* [Assignment] Leave the pictures out and repeat the rest of the data below exactly.

* [Dataset excerpts]

==================================================

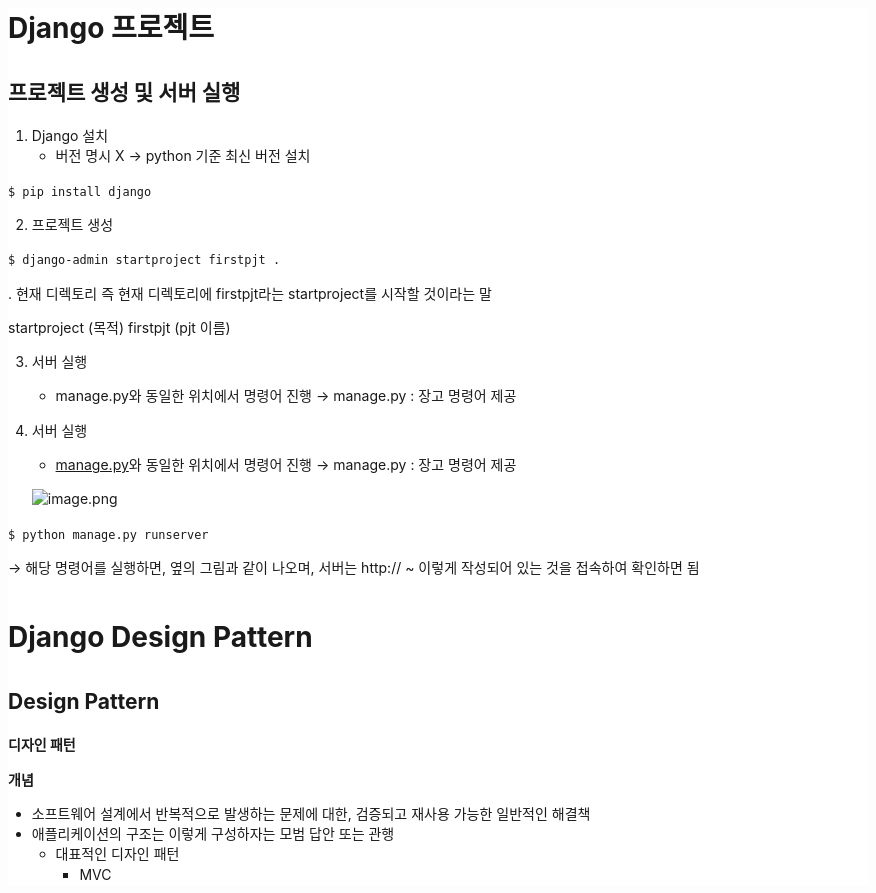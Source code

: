 # Django 프로젝트

## 프로젝트 생성 및 서버 실행

1. Django 설치
    - 버전 명시 X 
    → python 기준 최신 버전 설치

```bash
$ pip install django
```

2. 프로젝트 생성
```bash
$ django-admin startproject firstpjt .
```

. 현재 디렉토리
즉 현재 디렉토리에 firstpjt라는 startproject를 시작할 것이라는 말

startproject (목적) firstpjt (pjt 이름)

3. 서버 실행
   - manage.py와 동일한 위치에서 명령어 진행
      → manage.py : 장고 명령어 제공

1. 서버 실행
    - [manage.py](http://manage.py)와 동일한 위치에서 명령어 진행
    → manage.py : 장고 명령어 제공
    
    ![image.png](attachment:605a0a5e-ee60-4894-99f8-586e07895d38:4b335be4-4872-4500-b93e-ff57b099f3bc.png)
    

```bash
$ python manage.py runserver
```

→ 해당 명령어를 실행하면, 
옆의 그림과 같이 나오며, 서버는 http:// ~
이렇게 작성되어 있는 것을 접속하여 확인하면 됨

# Django Design Pattern

## Design Pattern

**디자인 패턴**

**개념**

- 소프트웨어 설계에서 반복적으로 발생하는 문제에 대한, 검증되고 재사용 가능한 일반적인 해결책
- 애플리케이션의 구조는 이렇게 구성하자는 모범 답안 또는 관행
    - 대표적인 디자인 패턴
        - MVC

==================================================

* [Solution to this task]
Source code

: # Django 프로젝트

## 프로젝트 생성 및 서버 실행

1. Django 설치
    - 버전 명시 X 
    → python 기준 최신 버전 설치

```bash
$ pip install django
```

2. 프로젝트 생성
```bash
$ django-admin startproject firstpjt .
```

. 현재 디렉토리
즉 현재 디렉토리에 firstpjt라는 startproject를 시작할 것이라는 말

startproject (목적) firstpjt (pjt 이름)

3. 서버 실행
   - manage.py와 동일한 위치에서 명령어 진행
      → manage.py : 장고 명령어 제공

1. 서버 실행
    - [manage.py](http://manage.py)와 동일한 위치에서 명령어 진행
    → manage.py : 장고 명령어 제공
    
    ![image.png](attachment:605a0a5e-ee60-4894-99f8-586e07895d38:4b335be4-4872-4500-b93e-ff57b099f3bc.png)
    

```bash
$ python manage.py runserver
```

→ 해당 명령어를 실행하면, 
옆의 그림과 같이 나오며, 서버는 http:// ~
이렇게 작성되어 있는 것을 접속하여 확인하면 됨

# Django Design Pattern

## Design Pattern

**디자인 패턴**

**개념**

- 소프트웨어 설계에서 반복적으로 발생하는 문제에 대한, 검증되고 재사용 가능한 일반적인 해결책
- 애플리케이션의 구조는 이렇게 구성하자는 모범 답안 또는 관행
    - 대표적인 디자인 패턴
        - MVC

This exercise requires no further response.